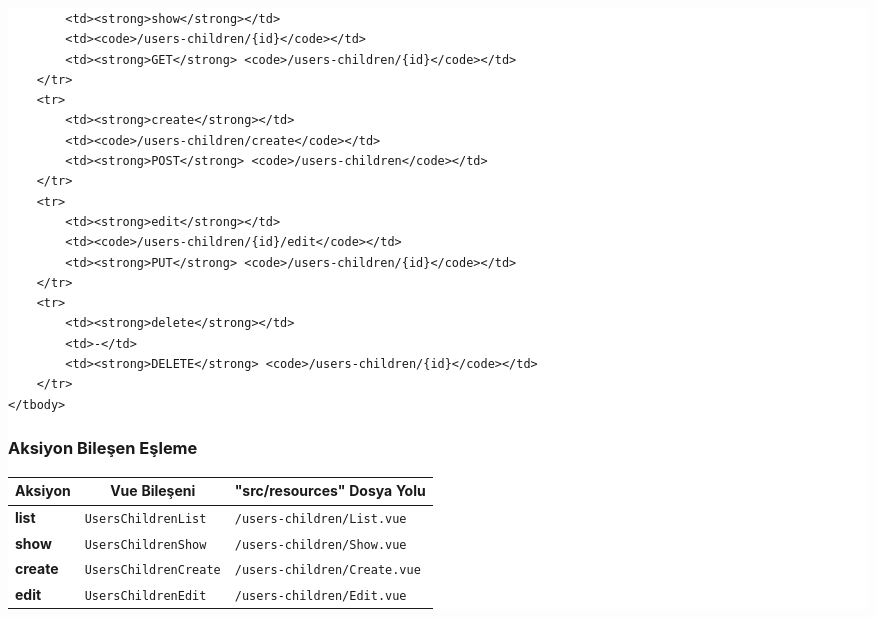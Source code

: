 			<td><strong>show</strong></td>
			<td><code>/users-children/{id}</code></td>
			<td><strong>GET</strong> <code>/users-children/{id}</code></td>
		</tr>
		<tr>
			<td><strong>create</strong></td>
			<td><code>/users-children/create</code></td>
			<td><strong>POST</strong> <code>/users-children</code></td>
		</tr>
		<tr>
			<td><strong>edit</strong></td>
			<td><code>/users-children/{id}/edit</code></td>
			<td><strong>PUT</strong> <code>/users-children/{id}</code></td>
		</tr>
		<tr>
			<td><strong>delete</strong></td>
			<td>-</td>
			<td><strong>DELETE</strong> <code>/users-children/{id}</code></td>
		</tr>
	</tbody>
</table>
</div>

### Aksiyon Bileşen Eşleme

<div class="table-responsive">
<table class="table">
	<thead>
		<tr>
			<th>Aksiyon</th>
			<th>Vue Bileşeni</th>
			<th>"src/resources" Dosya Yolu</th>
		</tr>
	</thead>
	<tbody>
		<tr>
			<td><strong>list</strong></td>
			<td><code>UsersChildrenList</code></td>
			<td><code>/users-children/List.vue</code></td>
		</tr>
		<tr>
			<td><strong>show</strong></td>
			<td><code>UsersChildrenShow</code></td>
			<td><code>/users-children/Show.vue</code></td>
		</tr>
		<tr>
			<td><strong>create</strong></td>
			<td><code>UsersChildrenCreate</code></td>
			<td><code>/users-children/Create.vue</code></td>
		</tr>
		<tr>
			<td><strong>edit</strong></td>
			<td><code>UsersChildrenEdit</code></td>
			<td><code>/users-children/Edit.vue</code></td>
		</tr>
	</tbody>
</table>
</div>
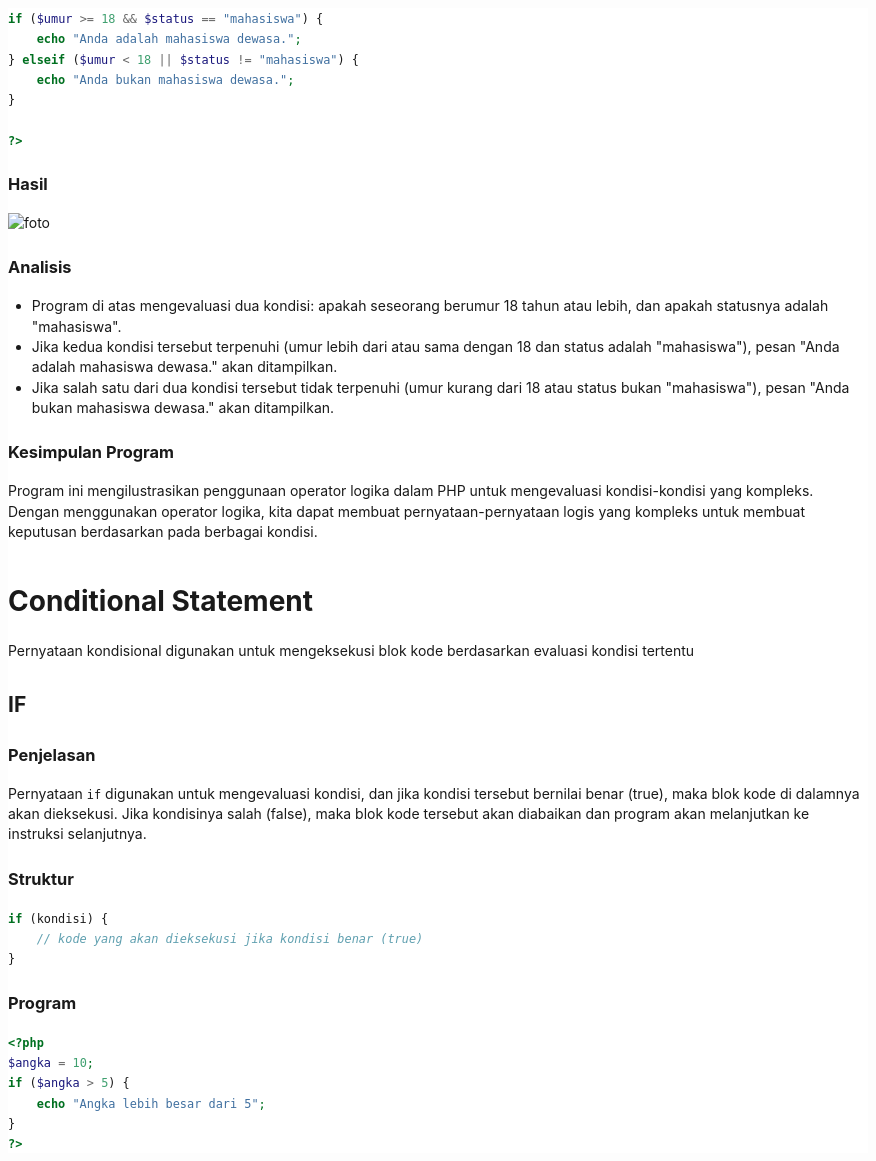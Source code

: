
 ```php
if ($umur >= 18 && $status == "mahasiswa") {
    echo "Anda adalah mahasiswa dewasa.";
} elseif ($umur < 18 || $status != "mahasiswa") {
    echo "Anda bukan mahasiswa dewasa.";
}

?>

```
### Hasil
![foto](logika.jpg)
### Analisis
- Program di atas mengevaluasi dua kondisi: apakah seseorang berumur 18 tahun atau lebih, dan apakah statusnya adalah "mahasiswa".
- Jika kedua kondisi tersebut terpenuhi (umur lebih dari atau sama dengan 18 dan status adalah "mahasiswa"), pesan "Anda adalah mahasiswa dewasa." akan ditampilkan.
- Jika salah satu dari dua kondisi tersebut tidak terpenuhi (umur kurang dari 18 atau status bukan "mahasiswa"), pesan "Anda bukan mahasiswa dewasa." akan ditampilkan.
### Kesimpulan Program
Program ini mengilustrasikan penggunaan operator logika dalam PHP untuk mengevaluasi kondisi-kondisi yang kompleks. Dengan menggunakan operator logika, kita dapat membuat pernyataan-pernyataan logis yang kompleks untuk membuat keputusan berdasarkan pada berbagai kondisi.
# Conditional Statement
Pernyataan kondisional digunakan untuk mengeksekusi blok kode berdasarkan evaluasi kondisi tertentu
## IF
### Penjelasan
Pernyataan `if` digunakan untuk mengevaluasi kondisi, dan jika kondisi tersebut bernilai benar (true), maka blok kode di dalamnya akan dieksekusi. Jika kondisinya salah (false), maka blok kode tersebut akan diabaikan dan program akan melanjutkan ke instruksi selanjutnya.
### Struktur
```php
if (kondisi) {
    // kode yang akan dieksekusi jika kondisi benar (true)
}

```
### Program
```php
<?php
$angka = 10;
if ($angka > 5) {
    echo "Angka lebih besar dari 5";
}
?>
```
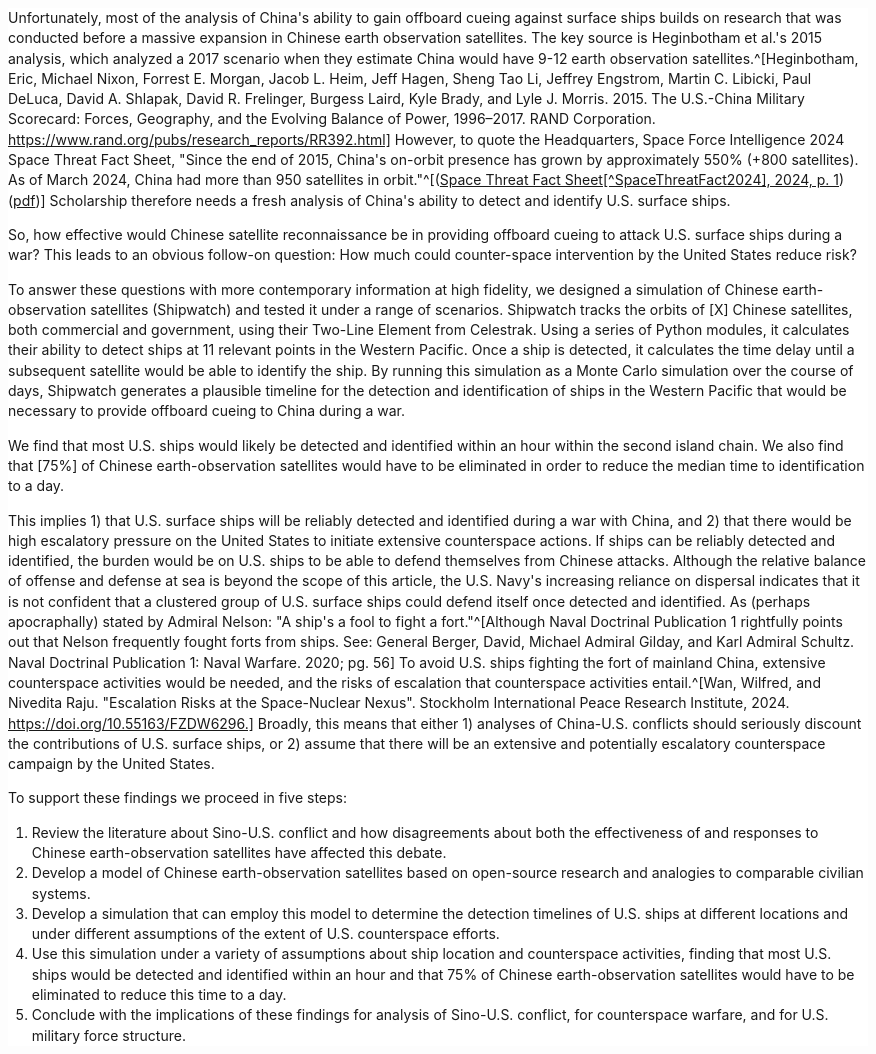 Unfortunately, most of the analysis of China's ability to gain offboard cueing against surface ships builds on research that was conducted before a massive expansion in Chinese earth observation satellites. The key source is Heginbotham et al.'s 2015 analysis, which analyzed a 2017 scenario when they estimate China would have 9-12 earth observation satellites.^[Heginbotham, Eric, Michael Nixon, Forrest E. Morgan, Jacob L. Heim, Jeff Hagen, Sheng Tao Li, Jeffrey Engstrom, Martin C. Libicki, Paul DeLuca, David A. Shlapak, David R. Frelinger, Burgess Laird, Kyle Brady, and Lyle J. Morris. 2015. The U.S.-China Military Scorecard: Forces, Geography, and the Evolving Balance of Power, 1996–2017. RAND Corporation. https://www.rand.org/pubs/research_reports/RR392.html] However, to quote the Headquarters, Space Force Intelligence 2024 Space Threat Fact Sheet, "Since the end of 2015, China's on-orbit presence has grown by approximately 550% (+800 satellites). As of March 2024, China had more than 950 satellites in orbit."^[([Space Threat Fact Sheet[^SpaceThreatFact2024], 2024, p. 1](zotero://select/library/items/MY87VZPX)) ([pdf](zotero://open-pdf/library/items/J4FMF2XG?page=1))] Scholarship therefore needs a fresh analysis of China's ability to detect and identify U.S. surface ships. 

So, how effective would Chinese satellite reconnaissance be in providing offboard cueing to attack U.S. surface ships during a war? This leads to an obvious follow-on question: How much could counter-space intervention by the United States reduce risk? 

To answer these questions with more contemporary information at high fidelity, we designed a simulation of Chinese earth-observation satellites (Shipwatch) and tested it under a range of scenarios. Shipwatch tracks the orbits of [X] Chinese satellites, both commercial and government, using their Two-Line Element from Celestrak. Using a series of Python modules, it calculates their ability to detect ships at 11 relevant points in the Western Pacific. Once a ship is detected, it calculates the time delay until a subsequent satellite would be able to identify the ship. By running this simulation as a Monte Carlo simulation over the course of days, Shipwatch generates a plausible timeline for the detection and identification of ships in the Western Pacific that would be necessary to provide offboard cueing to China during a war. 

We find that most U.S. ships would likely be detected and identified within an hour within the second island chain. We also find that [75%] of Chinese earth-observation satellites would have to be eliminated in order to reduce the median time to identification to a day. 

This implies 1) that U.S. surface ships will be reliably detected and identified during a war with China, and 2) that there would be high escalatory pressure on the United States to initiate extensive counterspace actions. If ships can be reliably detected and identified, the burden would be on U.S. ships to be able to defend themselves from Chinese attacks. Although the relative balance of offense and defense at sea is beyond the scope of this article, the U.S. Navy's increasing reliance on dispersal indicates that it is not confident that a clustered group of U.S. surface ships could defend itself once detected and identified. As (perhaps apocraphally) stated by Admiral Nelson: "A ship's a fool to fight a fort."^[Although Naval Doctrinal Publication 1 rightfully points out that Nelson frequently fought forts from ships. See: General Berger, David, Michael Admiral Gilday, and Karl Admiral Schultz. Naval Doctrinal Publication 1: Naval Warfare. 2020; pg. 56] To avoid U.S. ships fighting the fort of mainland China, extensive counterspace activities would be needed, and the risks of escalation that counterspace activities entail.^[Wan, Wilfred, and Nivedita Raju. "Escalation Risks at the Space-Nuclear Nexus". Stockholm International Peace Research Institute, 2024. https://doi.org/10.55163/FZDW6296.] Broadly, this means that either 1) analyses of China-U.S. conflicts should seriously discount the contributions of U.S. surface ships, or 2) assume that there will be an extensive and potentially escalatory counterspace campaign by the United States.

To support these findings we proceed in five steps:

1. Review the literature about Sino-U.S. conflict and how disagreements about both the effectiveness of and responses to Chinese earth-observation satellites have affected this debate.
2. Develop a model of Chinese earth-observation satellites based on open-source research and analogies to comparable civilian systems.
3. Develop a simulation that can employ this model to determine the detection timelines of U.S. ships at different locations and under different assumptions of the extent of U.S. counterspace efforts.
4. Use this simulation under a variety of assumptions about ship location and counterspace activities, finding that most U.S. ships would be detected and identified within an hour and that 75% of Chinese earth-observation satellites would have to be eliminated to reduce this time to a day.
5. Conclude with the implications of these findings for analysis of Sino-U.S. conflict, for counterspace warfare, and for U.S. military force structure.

^^^^^^^^

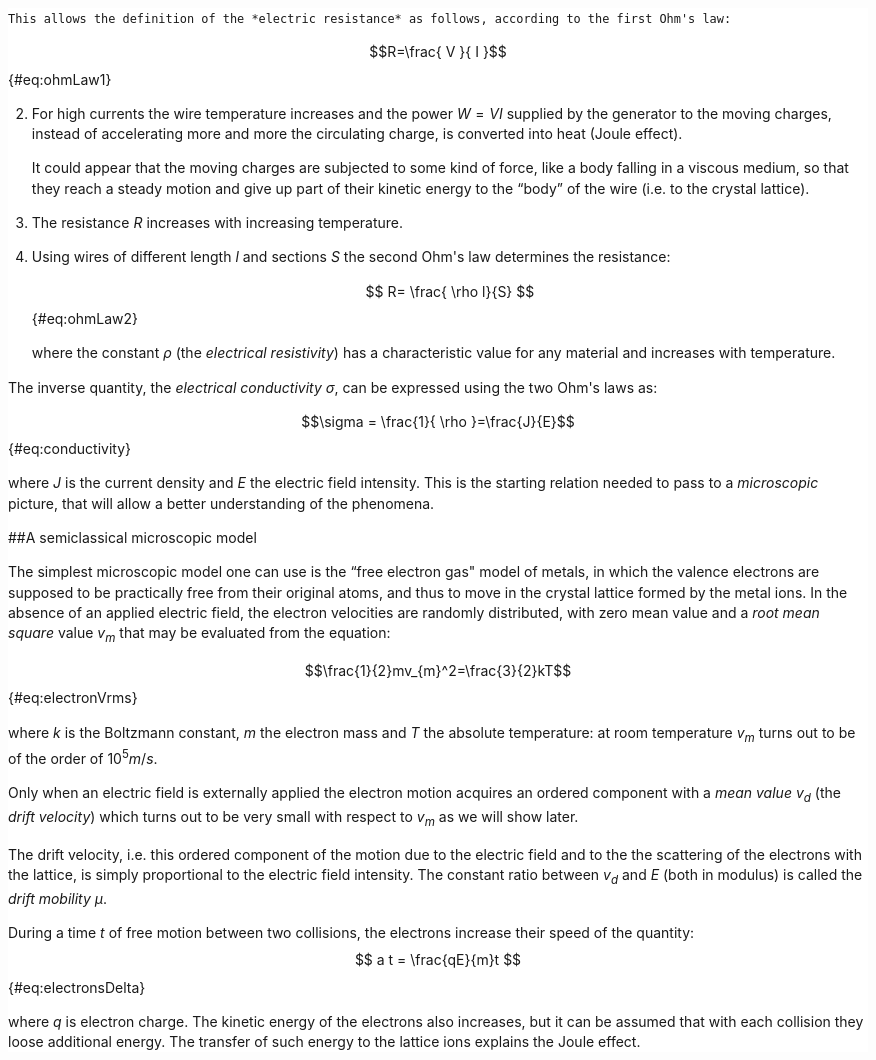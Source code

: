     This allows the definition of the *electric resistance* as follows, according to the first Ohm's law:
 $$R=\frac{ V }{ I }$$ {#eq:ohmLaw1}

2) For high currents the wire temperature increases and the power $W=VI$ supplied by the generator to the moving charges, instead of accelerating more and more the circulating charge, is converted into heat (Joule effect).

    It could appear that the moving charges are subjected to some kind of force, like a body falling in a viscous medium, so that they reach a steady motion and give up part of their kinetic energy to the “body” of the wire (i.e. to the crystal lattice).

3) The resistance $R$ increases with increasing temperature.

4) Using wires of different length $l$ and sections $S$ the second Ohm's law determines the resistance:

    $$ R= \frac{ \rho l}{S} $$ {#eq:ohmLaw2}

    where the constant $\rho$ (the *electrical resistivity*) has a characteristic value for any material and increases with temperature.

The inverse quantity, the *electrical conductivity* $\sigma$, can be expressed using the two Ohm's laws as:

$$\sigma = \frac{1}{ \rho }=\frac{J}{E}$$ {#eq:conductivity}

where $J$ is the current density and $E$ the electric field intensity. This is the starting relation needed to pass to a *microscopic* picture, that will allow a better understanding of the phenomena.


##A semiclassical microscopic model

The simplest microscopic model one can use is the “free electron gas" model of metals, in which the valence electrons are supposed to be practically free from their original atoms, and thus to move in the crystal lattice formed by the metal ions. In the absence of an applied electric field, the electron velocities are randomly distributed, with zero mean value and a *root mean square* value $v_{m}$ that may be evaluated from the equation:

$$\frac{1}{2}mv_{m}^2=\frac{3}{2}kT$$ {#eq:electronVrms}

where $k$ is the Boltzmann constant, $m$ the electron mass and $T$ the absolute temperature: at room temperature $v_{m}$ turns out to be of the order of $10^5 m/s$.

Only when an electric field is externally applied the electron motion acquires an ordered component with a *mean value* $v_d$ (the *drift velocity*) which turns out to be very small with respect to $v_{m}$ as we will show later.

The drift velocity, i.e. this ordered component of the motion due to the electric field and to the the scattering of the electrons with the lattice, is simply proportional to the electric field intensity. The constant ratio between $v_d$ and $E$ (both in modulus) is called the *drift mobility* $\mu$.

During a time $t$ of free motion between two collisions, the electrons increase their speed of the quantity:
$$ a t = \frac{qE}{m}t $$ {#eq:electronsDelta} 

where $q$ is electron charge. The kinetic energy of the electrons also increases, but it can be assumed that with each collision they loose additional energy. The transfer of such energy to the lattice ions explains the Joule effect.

^^^^^^^^

Look above for the line holding "2) For high". Print it and every line after it, exactly, through the line holding "where $k$ is".

2) For high currents the wire temperature increases and the power $W=VI$ supplied by the generator to the moving charges, instead of accelerating more and more the circulating charge, is converted into heat (Joule effect).

    It could appear that the moving charges are subjected to some kind of force, like a body falling in a viscous medium, so that they reach a steady motion and give up part of their kinetic energy to the “body” of the wire (i.e. to the crystal lattice).

3) The resistance $R$ increases with increasing temperature.

4) Using wires of different length $l$ and sections $S$ the second Ohm's law determines the resistance:

    $$ R= \frac{ \rho l}{S} $$ {#eq:ohmLaw2}

    where the constant $\rho$ (the *electrical resistivity*) has a characteristic value for any material and increases with temperature.

The inverse quantity, the *electrical conductivity* $\sigma$, can be expressed using the two Ohm's laws as:

$$\sigma = \frac{1}{ \rho }=\frac{J}{E}$$ {#eq:conductivity}

where $J$ is the current density and $E$ the electric field intensity. This is the starting relation needed to pass to a *microscopic* picture, that will allow a better understanding of the phenomena.


##A semiclassical microscopic model

The simplest microscopic model one can use is the “free electron gas" model of metals, in which the valence electrons are supposed to be practically free from their original atoms, and thus to move in the crystal lattice formed by the metal ions. In the absence of an applied electric field, the electron velocities are randomly distributed, with zero mean value and a *root mean square* value $v_{m}$ that may be evaluated from the equation:

$$\frac{1}{2}mv_{m}^2=\frac{3}{2}kT$$ {#eq:electronVrms}

where $k$ is the Boltzmann constant, $m$ the electron mass and $T$ the absolute temperature: at room temperature $v_{m}$ turns out to be of the order of $10^5 m/s$.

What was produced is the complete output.